ただ、彼がそのように言うのは説得力がある。
この王城の兵士はリランに勝てない。そしてエミールにもだ。
「腕が立つコソ泥・・・厄介だ」
「父が対応した商船の方も厄介だったようだが、あっちは商人だからとくに気にしていない」
「それも気にしろよ」
オリオンはリランと話していて少し呆れてしまった。
彼は所属する国が圧倒的な軍事力を持つだけでなく、彼自身が突出した戦闘能力を持っているのだ。危機感の持ち方が普通と違う。
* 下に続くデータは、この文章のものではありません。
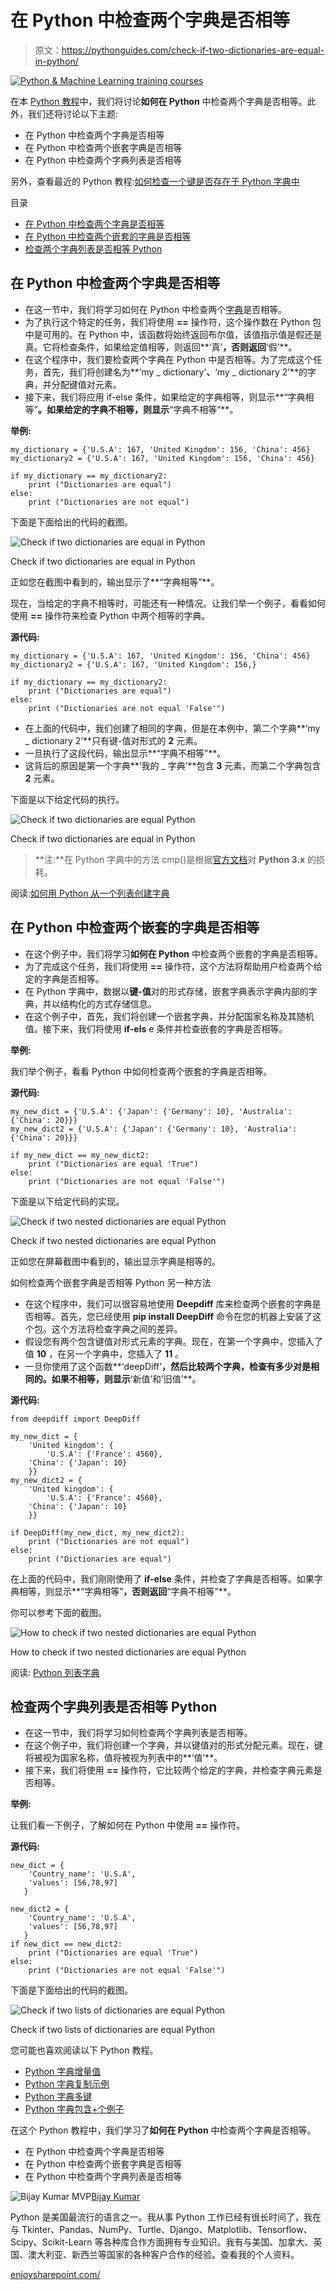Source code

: # 在 Python 中检查两个字典是否相等

> 原文：<https://pythonguides.com/check-if-two-dictionaries-are-equal-in-python/>

[![Python & Machine Learning training courses](img/49ec9c6da89a04c9f45bab643f8c765c.png)](https://sharepointsky.teachable.com/p/python-and-machine-learning-training-course)

在本 [Python 教程](https://pythonguides.com/learn-python/)中，我们将讨论**如何在 Python** 中检查两个字典是否相等。此外，我们还将讨论以下主题:

*   在 Python 中检查两个字典是否相等
*   在 Python 中检查两个嵌套字典是否相等
*   在 Python 中检查两个字典列表是否相等

另外，查看最近的 Python 教程:[如何检查一个键是否存在于 Python 字典中](https://pythonguides.com/check-if-a-key-exists-in-a-python-dictionary/)

目录

[](#)

*   [在 Python 中检查两个字典是否相等](#Check_if_two_dictionaries_are_equal_in_Python "Check if two dictionaries are equal in Python")
*   [在 Python 中检查两个嵌套的字典是否相等](#Check_if_two_nested_dictionaries_are_equal_in_Python "Check if two nested dictionaries are equal in Python")
*   [检查两个字典列表是否相等 Python](#Check_if_two_lists_of_dictionaries_are_equal_Python "Check if two lists of dictionaries are equal Python")

## 在 Python 中检查两个字典是否相等

*   在这一节中，我们将学习如何在 Python 中检查两个[字典](https://pythonguides.com/create-a-dictionary-in-python/)是否相等。
*   为了执行这个特定的任务，我们将使用 **==** 操作符，这个操作数在 Python 包中是可用的。在 Python 中，该函数将始终返回布尔值，该值指示值是假还是真。它将检查条件，如果给定值相等，则返回**‘真’**，否则返回**‘假’**。
*   在这个程序中，我们要检查两个字典在 Python 中是否相等。为了完成这个任务，首先，我们将创建名为**‘my _ dictionary’**、**‘my _ dictionary 2’**的字典，并分配键值对元素。
*   接下来，我们将应用 if-else 条件，如果给定的字典相等，则显示**“字典相等”**。如果给定的字典不相等，则显示**“字典不相等”**。

**举例:**

```
my_dictionary = {'U.S.A': 167, 'United Kingdom': 156, 'China': 456}
my_dictionary2 = {'U.S.A': 167, 'United Kingdom': 156, 'China': 456}

if my_dictionary == my_dictionary2:
    print ("Dictionaries are equal")
else:
    print ("Dictionaries are not equal")
```

下面是下面给出的代码的截图。

![Check if two dictionaries are equal in Python](img/fe9a93ce66a5e50b54681231a14013bb.png "Check if two dictionaries are equal Python")

Check if two dictionaries are equal in Python

正如您在截图中看到的，输出显示了**“字典相等”**。

现在，当给定的字典不相等时，可能还有一种情况。让我们举一个例子，看看如何使用 **==** 操作符来检查 Python 中两个相等的字典。

**源代码:**

```
my_dictionary = {'U.S.A': 167, 'United Kingdom': 156, 'China': 456}
my_dictionary2 = {'U.S.A': 167, 'United Kingdom': 156,}

if my_dictionary == my_dictionary2:
    print ("Dictionaries are equal")
else:
    print ("Dictionaries are not equal 'False'")
```

*   在上面的代码中，我们创建了相同的字典，但是在本例中，第二个字典**‘my _ dictionary 2’**只有键-值对形式的 **2** 元素。
*   一旦执行了这段代码，输出显示**“字典不相等”**。
*   这背后的原因是第一个字典**‘我的 _ 字典’**包含 **3** 元素，而第二个字典包含 **2** 元素。

下面是以下给定代码的执行。

![Check if two dictionaries are equal Python ](img/24adc27d989f7e5d5fc2dcea95f32c76.png "Check if two dictionaries are equal Python")

Check if two dictionaries are equal in Python

> **注:**在 Python 字典中的方法 cmp()是根据[官方文档](https://docs.python.org/3.0/whatsnew/3.0.html#ordering-comparisons)对 **Python 3.x** 的损耗。

阅读:[如何用 Python 从一个列表创建字典](https://pythonguides.com/create-a-dictionary-from-one-list-in-python/)

## 在 Python 中检查两个嵌套的字典是否相等

*   在这个例子中，我们将学习**如何在 Python** 中检查两个嵌套的字典是否相等。
*   为了完成这个任务，我们将使用 **==** 操作符，这个方法将帮助用户检查两个给定的字典是否相等。
*   在 Python 字典中，数据以**键-值**对的形式存储，嵌套字典表示字典内部的字典，并以结构化的方式存储信息。
*   在这个例子中，首先，我们将创建一个嵌套字典，并分配国家名称及其随机值。接下来，我们将使用 **if-els** e 条件并检查嵌套的字典是否相等。

**举例:**

我们举个例子，看看 Python 中如何检查两个嵌套的字典是否相等。

**源代码:**

```
my_new_dict = {'U.S.A': {'Japan': {'Germany': 10}, 'Australia': {'China': 20}}}
my_new_dict2 = {'U.S.A': {'Japan': {'Germany': 10}, 'Australia': {'China': 20}}}

if my_new_dict == my_new_dict2:
    print ("Dictionaries are equal 'True")
else:
    print ("Dictionaries are not equal 'False'")
```

下面是以下给定代码的实现。

![Check if two nested dictionaries are equal Python](img/e84cc8b045a5a6d2ad44915c9976f892.png "Check if two nested dictionaries are equal Python")

Check if two nested dictionaries are equal Python

正如您在屏幕截图中看到的，输出显示字典是相等的。

如何检查两个嵌套字典是否相等 Python 另一种方法

*   在这个程序中，我们可以很容易地使用 **Deepdiff** 库来检查两个嵌套的字典是否相等。首先，您已经使用 **pip install DeepDiff** 命令在您的机器上安装了这个包。这个方法将检查字典之间的差异。
*   假设您有两个包含键值对形式元素的字典。现在，在第一个字典中，您插入了值 **10** ，在另一个字典中，您插入了 **11** 。
*   一旦你使用了这个函数**‘deepDiff’**，然后比较两个字典，检查有多少对是相同的。如果不相等，则显示**‘新值’和‘旧值’**。

**源代码:**

```
from deepdiff import DeepDiff

my_new_dict = {
    'United kingdom': {
        'U.S.A': {'France': 4560}, 
    'China': {'Japan': 10}
    }}
my_new_dict2 = {
    'United kingdom': {
        'U.S.A': {'France': 4560}, 
    'China': {'Japan': 10}
    }}

if DeepDiff(my_new_dict, my_new_dict2):
    print ("Dictionaries are not equal")
else:
    print ("Dictionaries are equal")
```

在上面的代码中，我们刚刚使用了 **if-else** 条件，并检查了字典是否相等。如果字典相等，则显示**“字典相等”**，否则返回**“字典不相等”**。

你可以参考下面的截图。

![How to check if two nested dictionaries are equal Python](img/7f783141fe00bf5a530ea5cc063c47ba.png "How to check if two nested dictionaries are equal Python")

How to check if two nested dictionaries are equal Python

阅读: [Python 列表字典](https://pythonguides.com/python-dictionary-of-lists/)

## 检查两个字典列表是否相等 Python

*   在这一节中，我们将学习如何检查两个字典列表是否相等。
*   在这个例子中，我们将创建一个字典，并以键值对的形式分配元素。现在，键将被视为国家名称，值将被视为列表中的**‘值’**。
*   接下来，我们将使用 **==** 操作符，它比较两个给定的字典，并检查字典元素是否相等。

**举例:**

让我们看一下例子，了解如何在 Python 中使用 **==** 操作符。

**源代码:**

```
new_dict = {
    'Country_name': 'U.S.A',
    'values': [56,78,97]
   }

new_dict2 = {
    'Country_name': 'U.S.A',
    'values': [56,78,97]
   }
if new_dict == new_dict2:
    print ("Dictionaries are equal 'True")
else:
    print ("Dictionaries are not equal 'False'") 
```

下面是下面给出的代码的截图。

![Check if two lists of dictionaries are equal Python](img/c079a5f2dfde258907d103a6fdb8038a.png "Check if two lists of dictionaries are equal Python")

Check if two lists of dictionaries are equal Python

您可能也喜欢阅读以下 Python 教程。

*   [Python 字典增量值](https://pythonguides.com/python-dictionary-increment-value/)
*   [Python 字典复制示例](https://pythonguides.com/python-dictionary-copy/)
*   [Python 字典多键](https://pythonguides.com/python-dictionary-multiple-keys/)
*   [Python 字典包含+个例子](https://pythonguides.com/python-dictionary-contains/)

在这个 Python 教程中，我们学习了**如何在 Python** 中检查两个字典是否相等。

*   在 Python 中检查两个字典是否相等
*   在 Python 中检查两个嵌套字典是否相等
*   在 Python 中检查两个字典列表是否相等

![Bijay Kumar MVP](img/9cb1c9117bcc4bbbaba71db8d37d76ef.png "Bijay Kumar MVP")[Bijay Kumar](https://pythonguides.com/author/fewlines4biju/)

Python 是美国最流行的语言之一。我从事 Python 工作已经有很长时间了，我在与 Tkinter、Pandas、NumPy、Turtle、Django、Matplotlib、Tensorflow、Scipy、Scikit-Learn 等各种库合作方面拥有专业知识。我有与美国、加拿大、英国、澳大利亚、新西兰等国家的各种客户合作的经验。查看我的个人资料。

[enjoysharepoint.com/](https://enjoysharepoint.com/)[](https://www.facebook.com/fewlines4biju "Facebook")[](https://www.linkedin.com/in/fewlines4biju/ "Linkedin")[](https://twitter.com/fewlines4biju "Twitter")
「ライラック王国の港を寄らないなら、きな臭い船はこの辺ではどうやって陸に着く?」
「船の規模によるが、河口付近にある町か河口から川に入ってしまう。ロートス王国側に行くことが多いな」
リランの問いにオリオンは答えた。
そういえばロートス王国にいる妹のアズミは元気なのかと少し考えた。
この前の父親の葬儀の時にミナミの城からの脱出を手伝ってもらったのだ。
積もる話もあるが
ライラック王国の王族は結婚が難しい。
アズミはそんな王族で唯一結婚している。外部の話も聞きたい。
そして、彼女の方がオリオンよりも王族のことに詳しいかもしれない。
彼女は女性ということもあって、亡くなった王妃と一番交流していた。
オリオンの母親ではないが、オリオンにも良くしてくれるいい王妃だった。
亡くなったとき、オリオンも悲しかった。
ミナミもホクトもアズミも、国王である父親もだ。
だが、病弱だったオリオンの母と違い、元気だった彼女がどうしてと不審に思ったのが印象的で…
「なるほど・・・ロートス王国か・・・」
リランのその声でオリオンは思案から現実に戻った。
彼は顎に手を当てて顔を顰めている。そして薄い唇を自身の歯で噛んでいる。
おそらく取り逃がしたコソ泥に殺意を向けているのだろう。
仕草や体勢は別として殺気がすごい。
自分の部屋で一人でやってほしいとオリオンは思っている。
なぜなら、彼の様子にルーイは寒気を覚えているのか、顔色が悪く震えている。
数少ない確実な味方に意図的ではないが、危害を加えられるのは困る。
「ちなみに商船でもコソ泥でもなく海賊はどうした?」
オリオンはリランが海賊もあったと言っていたのを思い出した。
コソ泥と商船と騎士団長の怪物じみた話だけでなく一番大事なのは海賊の状況だ。
「ケガをした上にコソ泥を取り逃がして苛立っていたから全滅させた。」
リランは何でもないようなことを言うように言った。
「ケガ人じゃないのかよ・・・」
オリオンはまたリランに呆れた。
「廊下の曲がり角で突撃されたり馬で走っている途中で飛び出されるなどの突発的なことでなければ普通に対処できる」
リランは厭味ったらしく言った。
オリオンは目をそらした。
どうやら死神にダメージを与えているのはミナミだけではなかったようだ。